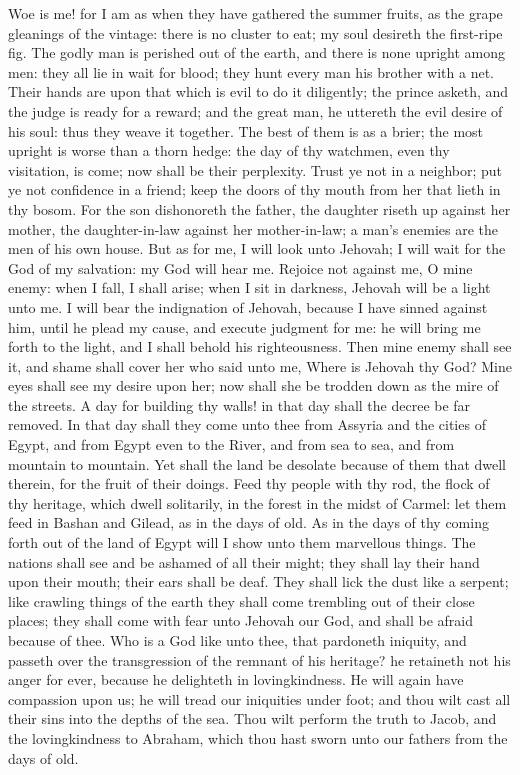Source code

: Woe is me! for I am as when they have gathered the summer fruits, as the grape gleanings of the vintage: there is no cluster to eat; my soul desireth the first-ripe fig. The godly man is perished out of the earth, and there is none upright among men: they all lie in wait for blood; they hunt every man his brother with a net. Their hands are upon that which is evil to do it diligently; the prince asketh, and the judge is ready for a reward; and the great man, he uttereth the evil desire of his soul: thus they weave it together. The best of them is as a brier; the most upright is worse than a thorn hedge: the day of thy watchmen, even thy visitation, is come; now shall be their perplexity. Trust ye not in a neighbor; put ye not confidence in a friend; keep the doors of thy mouth from her that lieth in thy bosom. For the son dishonoreth the father, the daughter riseth up against her mother, the daughter-in-law against her mother-in-law; a man’s enemies are the men of his own house.  But as for me, I will look unto Jehovah; I will wait for the God of my salvation: my God will hear me. Rejoice not against me, O mine enemy: when I fall, I shall arise; when I sit in darkness, Jehovah will be a light unto me. I will bear the indignation of Jehovah, because I have sinned against him, until he plead my cause, and execute judgment for me: he will bring me forth to the light, and I shall behold his righteousness. Then mine enemy shall see it, and shame shall cover her who said unto me, Where is Jehovah thy God? Mine eyes shall see my desire upon her; now shall she be trodden down as the mire of the streets. A day for building thy walls! in that day shall the decree be far removed. In that day shall they come unto thee from Assyria and the cities of Egypt, and from Egypt even to the River, and from sea to sea, and from mountain to mountain. Yet shall the land be desolate because of them that dwell therein, for the fruit of their doings.  Feed thy people with thy rod, the flock of thy heritage, which dwell solitarily, in the forest in the midst of Carmel: let them feed in Bashan and Gilead, as in the days of old. As in the days of thy coming forth out of the land of Egypt will I show unto them marvellous things. The nations shall see and be ashamed of all their might; they shall lay their hand upon their mouth; their ears shall be deaf. They shall lick the dust like a serpent; like crawling things of the earth they shall come trembling out of their close places; they shall come with fear unto Jehovah our God, and shall be afraid because of thee.  Who is a God like unto thee, that pardoneth iniquity, and passeth over the transgression of the remnant of his heritage? he retaineth not his anger for ever, because he delighteth in lovingkindness. He will again have compassion upon us; he will tread our iniquities under foot; and thou wilt cast all their sins into the depths of the sea. Thou wilt perform the truth to Jacob, and the lovingkindness to Abraham, which thou hast sworn unto our fathers from the days of old. 
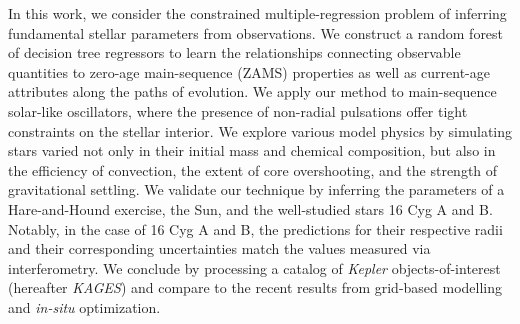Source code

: \documentclass[manuscript]{aastex}
\begin{document}

In this work, we consider the constrained multiple-regression problem of inferring fundamental stellar parameters from observations. We construct a random forest of decision tree regressors to learn the relationships connecting observable quantities to zero-age main-sequence (ZAMS) properties as well as current-age attributes along the paths of evolution. %
We apply our method to main-sequence solar-like oscillators, where the presence of non-radial pulsations offer tight constraints on the stellar interior. 
We explore various model physics by simulating stars varied not only in their initial mass and chemical composition, but also in the efficiency of convection, the extent of core overshooting, and the strength of gravitational settling. We validate our technique by inferring the parameters of a Hare-and-Hound exercise, the Sun, and the well-studied stars 16 Cyg A and B. Notably, in the case of 16 Cyg A and B, the predictions for their respective radii and their corresponding uncertainties match the values measured via interferometry. We conclude by processing a catalog of \emph{Kepler} objects-of-interest (hereafter \emph{KAGES}) and compare to the recent results from grid-based modelling and \emph{in-situ} optimization. 
\end{document}
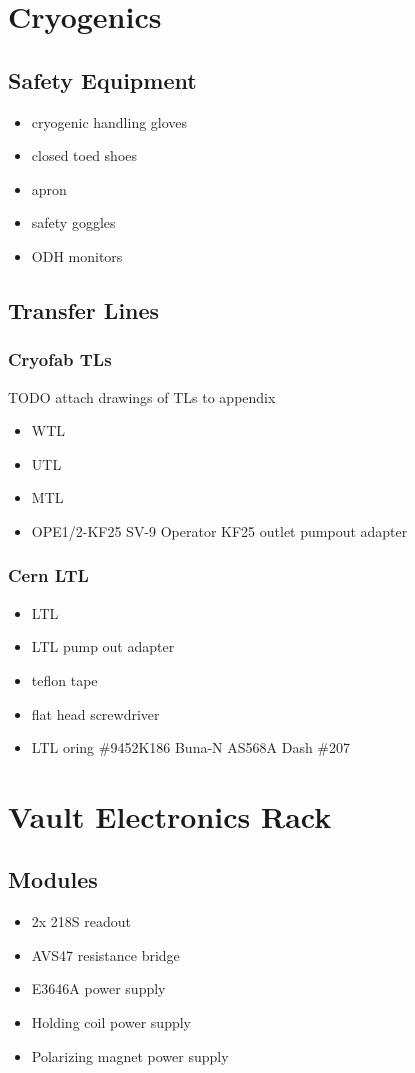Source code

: \section{Cryogenics}
  \subsection{Safety Equipment}
\begin{itemize}
 \item cryogenic handling gloves
\item closed toed shoes
\item apron
\item safety goggles
\item ODH monitors
\end{itemize}

  \subsection{Transfer Lines}
\subsubsection{Cryofab TLs}
TODO attach drawings of TLs to appendix
\begin{itemize}
\item WTL
\item UTL
\item MTL
\item {} OPE1/2-KF25 SV-9 Operator KF25 outlet pumpout adapter
\end{itemize}

\subsubsection{Cern LTL}
\begin{itemize}
\item LTL
\item LTL pump out adapter
\item teflon tape
\item flat head screwdriver
\item LTL oring  \#9452K186 Buna-N AS568A Dash \#207
\end{itemize}


\section{Vault Electronics Rack}
\subsection{Modules}
\begin{itemize}
 \item 2x  218S readout
\item AVS47 resistance bridge
\item {} E3646A power supply
\item Holding coil power supply
\item Polarizing magnet power supply
\end{itemize}

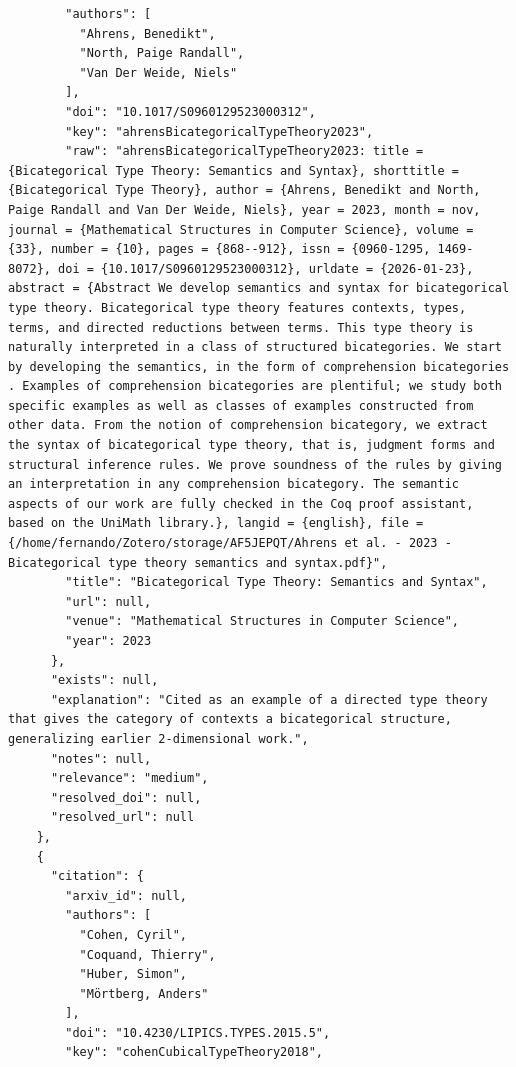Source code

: \documentclass[11pt]{article}
\begin{document}
\begin{verbatim}
        "authors": [
          "Ahrens, Benedikt",
          "North, Paige Randall",
          "Van Der Weide, Niels"
        ],
        "doi": "10.1017/S0960129523000312",
        "key": "ahrensBicategoricalTypeTheory2023",
        "raw": "ahrensBicategoricalTypeTheory2023: title = {Bicategorical Type Theory: Semantics and Syntax}, shorttitle = {Bicategorical Type Theory}, author = {Ahrens, Benedikt and North, Paige Randall and Van Der Weide, Niels}, year = 2023, month = nov, journal = {Mathematical Structures in Computer Science}, volume = {33}, number = {10}, pages = {868--912}, issn = {0960-1295, 1469-8072}, doi = {10.1017/S0960129523000312}, urldate = {2026-01-23}, abstract = {Abstract We develop semantics and syntax for bicategorical type theory. Bicategorical type theory features contexts, types, terms, and directed reductions between terms. This type theory is naturally interpreted in a class of structured bicategories. We start by developing the semantics, in the form of comprehension bicategories . Examples of comprehension bicategories are plentiful; we study both specific examples as well as classes of examples constructed from other data. From the notion of comprehension bicategory, we extract the syntax of bicategorical type theory, that is, judgment forms and structural inference rules. We prove soundness of the rules by giving an interpretation in any comprehension bicategory. The semantic aspects of our work are fully checked in the Coq proof assistant, based on the UniMath library.}, langid = {english}, file = {/home/fernando/Zotero/storage/AF5JEPQT/Ahrens et al. - 2023 - Bicategorical type theory semantics and syntax.pdf}",
        "title": "Bicategorical Type Theory: Semantics and Syntax",
        "url": null,
        "venue": "Mathematical Structures in Computer Science",
        "year": 2023
      },
      "exists": null,
      "explanation": "Cited as an example of a directed type theory that gives the category of contexts a bicategorical structure, generalizing earlier 2-dimensional work.",
      "notes": null,
      "relevance": "medium",
      "resolved_doi": null,
      "resolved_url": null
    },
    {
      "citation": {
        "arxiv_id": null,
        "authors": [
          "Cohen, Cyril",
          "Coquand, Thierry",
          "Huber, Simon",
          "Mörtberg, Anders"
        ],
        "doi": "10.4230/LIPICS.TYPES.2015.5",
        "key": "cohenCubicalTypeTheory2018",

\end{verbatim}
\end{document}
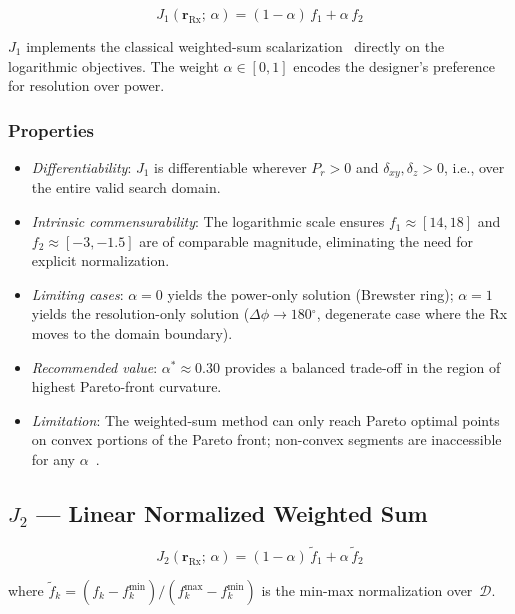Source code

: \documentclass[journal]{IEEEtran}
\newcommand{\Rx}{\mathrm{Rx}}
\newcommand{\rRx}{\mathbf{r}_{\Rx}}
\newcommand{\dxy}{\delta_{xy}}
\newcommand{\dz}{\delta_z}
\newcommand{\gdeg}{\ensuremath{^{\circ}}}
\begin{document}
\begin{equation}
  \boxed{J_1(\rRx;\,\alpha) = (1-\alpha)\,f_1 + \alpha\,f_2}
  \label{eq:J1}
\end{equation}

$J_1$ implements the classical weighted-sum scalarization~\cite{zadeh1963}
directly on the logarithmic objectives. The weight $\alpha \in [0,1]$ encodes
the designer's preference for resolution over power.

\subsubsection*{Properties}
\begin{itemize}
  \item \emph{Differentiability}: $J_1$ is differentiable wherever $P_r > 0$
    and $\dxy, \dz > 0$, i.e., over the entire valid search domain.
  \item \emph{Intrinsic commensurability}: The logarithmic scale ensures
    $f_1 \approx [14,18]$ and $f_2 \approx [-3,-1.5]$ are of comparable
    magnitude, eliminating the need for explicit normalization.
  \item \emph{Limiting cases}: $\alpha = 0$ yields the power-only solution
    (Brewster ring); $\alpha = 1$ yields the resolution-only solution
    ($\Delta\phi \to 180\gdeg$, degenerate case where the Rx moves to the
    domain boundary).
  \item \emph{Recommended value}: $\alpha^* \approx 0.30$ provides a balanced
    trade-off in the region of highest Pareto-front curvature.
  \item \emph{Limitation}: The weighted-sum method can only reach Pareto
    optimal points on convex portions of the Pareto front; non-convex segments
    are inaccessible for any $\alpha$~\cite{das1997}.
\end{itemize}

\subsection{\texorpdfstring{$J_2$}{J2} — Linear Normalized Weighted Sum}

\begin{equation}
  J_2(\rRx;\,\alpha) = (1-\alpha)\,\tilde{f}_1 + \alpha\,\tilde{f}_2
  \label{eq:J2}
\end{equation}

where $\tilde{f}_k = (f_k - f_k^{\min}) / (f_k^{\max} - f_k^{\min})$ is the
min-max normalization over~$\mathcal{D}$.
\end{document}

**What you will do**
List every line from the entries above in which "null" appears.

**Response**
        "url": null,
      "exists": null,
      "notes": null,
      "resolved_doi": null,
      "resolved_url": null
        "arxiv_id": null,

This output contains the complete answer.